(Beginning of SOURCE DATA)

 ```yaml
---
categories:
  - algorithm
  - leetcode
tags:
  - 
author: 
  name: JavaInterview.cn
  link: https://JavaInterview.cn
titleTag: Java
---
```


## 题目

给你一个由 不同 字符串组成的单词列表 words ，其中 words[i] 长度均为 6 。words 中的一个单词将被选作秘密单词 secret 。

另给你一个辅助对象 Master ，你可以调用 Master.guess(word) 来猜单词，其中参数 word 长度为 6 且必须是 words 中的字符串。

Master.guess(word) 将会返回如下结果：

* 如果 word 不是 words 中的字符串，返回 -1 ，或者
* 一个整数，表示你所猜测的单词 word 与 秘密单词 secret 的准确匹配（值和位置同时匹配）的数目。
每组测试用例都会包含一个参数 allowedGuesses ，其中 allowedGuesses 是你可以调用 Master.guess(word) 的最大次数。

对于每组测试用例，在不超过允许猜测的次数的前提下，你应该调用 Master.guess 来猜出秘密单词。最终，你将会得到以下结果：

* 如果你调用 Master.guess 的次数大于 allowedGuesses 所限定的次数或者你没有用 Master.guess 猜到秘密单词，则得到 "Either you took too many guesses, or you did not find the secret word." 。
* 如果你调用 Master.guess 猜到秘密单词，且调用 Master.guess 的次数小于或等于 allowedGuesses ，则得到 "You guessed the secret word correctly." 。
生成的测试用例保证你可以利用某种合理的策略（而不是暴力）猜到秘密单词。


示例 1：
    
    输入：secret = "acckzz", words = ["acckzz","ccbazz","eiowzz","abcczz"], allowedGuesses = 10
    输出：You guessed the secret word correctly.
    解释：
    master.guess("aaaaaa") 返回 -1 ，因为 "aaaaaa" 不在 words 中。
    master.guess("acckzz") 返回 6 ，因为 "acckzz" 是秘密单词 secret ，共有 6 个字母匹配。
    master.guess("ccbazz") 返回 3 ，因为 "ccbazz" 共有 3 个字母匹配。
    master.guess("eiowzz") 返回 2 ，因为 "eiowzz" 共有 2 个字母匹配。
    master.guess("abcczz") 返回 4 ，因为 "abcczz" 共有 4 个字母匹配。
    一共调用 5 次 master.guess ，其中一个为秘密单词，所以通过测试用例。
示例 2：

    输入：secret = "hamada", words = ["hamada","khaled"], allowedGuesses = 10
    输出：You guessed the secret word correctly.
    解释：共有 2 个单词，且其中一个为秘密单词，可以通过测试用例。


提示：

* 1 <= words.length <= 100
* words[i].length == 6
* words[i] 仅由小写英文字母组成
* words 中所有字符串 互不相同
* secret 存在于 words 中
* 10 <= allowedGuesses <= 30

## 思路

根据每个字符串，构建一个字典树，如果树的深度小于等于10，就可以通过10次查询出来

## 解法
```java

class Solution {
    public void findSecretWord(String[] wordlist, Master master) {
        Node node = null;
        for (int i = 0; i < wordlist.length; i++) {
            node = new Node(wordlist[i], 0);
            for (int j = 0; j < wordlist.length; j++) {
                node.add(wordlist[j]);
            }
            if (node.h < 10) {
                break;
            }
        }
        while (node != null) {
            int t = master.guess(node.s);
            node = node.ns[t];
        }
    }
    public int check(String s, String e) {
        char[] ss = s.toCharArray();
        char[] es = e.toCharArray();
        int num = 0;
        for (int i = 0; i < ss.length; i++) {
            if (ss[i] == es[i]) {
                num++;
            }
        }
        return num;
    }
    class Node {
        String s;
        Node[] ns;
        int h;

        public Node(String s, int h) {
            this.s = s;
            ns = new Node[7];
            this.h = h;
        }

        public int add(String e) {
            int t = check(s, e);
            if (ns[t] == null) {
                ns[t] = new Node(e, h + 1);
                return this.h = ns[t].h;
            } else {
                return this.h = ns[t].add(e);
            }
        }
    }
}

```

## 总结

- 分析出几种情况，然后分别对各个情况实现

(End of SOURCE DATA)

● **WHAT THE TASK REQUIRES**
Reprint the whole listing above exactly.

● **TASK SOLUTION**
 ```yaml
---
categories:
  - algorithm
  - leetcode
tags:
  - 
author: 
  name: JavaInterview.cn
  link: https://JavaInterview.cn
titleTag: Java
---
```


## 题目

给你一个由 不同 字符串组成的单词列表 words ，其中 words[i] 长度均为 6 。words 中的一个单词将被选作秘密单词 secret 。

另给你一个辅助对象 Master ，你可以调用 Master.guess(word) 来猜单词，其中参数 word 长度为 6 且必须是 words 中的字符串。

Master.guess(word) 将会返回如下结果：

* 如果 word 不是 words 中的字符串，返回 -1 ，或者
* 一个整数，表示你所猜测的单词 word 与 秘密单词 secret 的准确匹配（值和位置同时匹配）的数目。
每组测试用例都会包含一个参数 allowedGuesses ，其中 allowedGuesses 是你可以调用 Master.guess(word) 的最大次数。

对于每组测试用例，在不超过允许猜测的次数的前提下，你应该调用 Master.guess 来猜出秘密单词。最终，你将会得到以下结果：

* 如果你调用 Master.guess 的次数大于 allowedGuesses 所限定的次数或者你没有用 Master.guess 猜到秘密单词，则得到 "Either you took too many guesses, or you did not find the secret word." 。
* 如果你调用 Master.guess 猜到秘密单词，且调用 Master.guess 的次数小于或等于 allowedGuesses ，则得到 "You guessed the secret word correctly." 。
生成的测试用例保证你可以利用某种合理的策略（而不是暴力）猜到秘密单词。


示例 1：
    
    输入：secret = "acckzz", words = ["acckzz","ccbazz","eiowzz","abcczz"], allowedGuesses = 10
    输出：You guessed the secret word correctly.
    解释：
    master.guess("aaaaaa") 返回 -1 ，因为 "aaaaaa" 不在 words 中。
    master.guess("acckzz") 返回 6 ，因为 "acckzz" 是秘密单词 secret ，共有 6 个字母匹配。
    master.guess("ccbazz") 返回 3 ，因为 "ccbazz" 共有 3 个字母匹配。
    master.guess("eiowzz") 返回 2 ，因为 "eiowzz" 共有 2 个字母匹配。
    master.guess("abcczz") 返回 4 ，因为 "abcczz" 共有 4 个字母匹配。
    一共调用 5 次 master.guess ，其中一个为秘密单词，所以通过测试用例。
示例 2：

    输入：secret = "hamada", words = ["hamada","khaled"], allowedGuesses = 10
    输出：You guessed the secret word correctly.
    解释：共有 2 个单词，且其中一个为秘密单词，可以通过测试用例。


提示：

* 1 <= words.length <= 100
* words[i].length == 6
* words[i] 仅由小写英文字母组成
* words 中所有字符串 互不相同
* secret 存在于 words 中
* 10 <= allowedGuesses <= 30

## 思路

根据每个字符串，构建一个字典树，如果树的深度小于等于10，就可以通过10次查询出来

## 解法
```java

class Solution {
    public void findSecretWord(String[] wordlist, Master master) {
        Node node = null;
        for (int i = 0; i < wordlist.length; i++) {
            node = new Node(wordlist[i], 0);
            for (int j = 0; j < wordlist.length; j++) {
                node.add(wordlist[j]);
            }
            if (node.h < 10) {
                break;
            }
        }
        while (node != null) {
            int t = master.guess(node.s);
            node = node.ns[t];
        }
    }
    public int check(String s, String e) {
        char[] ss = s.toCharArray();
        char[] es = e.toCharArray();
        int num = 0;
        for (int i = 0; i < ss.length; i++) {
            if (ss[i] == es[i]) {
                num++;
            }
        }
        return num;
    }
    class Node {
        String s;
        Node[] ns;
        int h;

        public Node(String s, int h) {
            this.s = s;
            ns = new Node[7];
            this.h = h;
        }

        public int add(String e) {
            int t = check(s, e);
            if (ns[t] == null) {
                ns[t] = new Node(e, h + 1);
                return this.h = ns[t].h;
            } else {
                return this.h = ns[t].add(e);
            }
        }
    }
}

```

## 总结

- 分析出几种情况，然后分别对各个情况实现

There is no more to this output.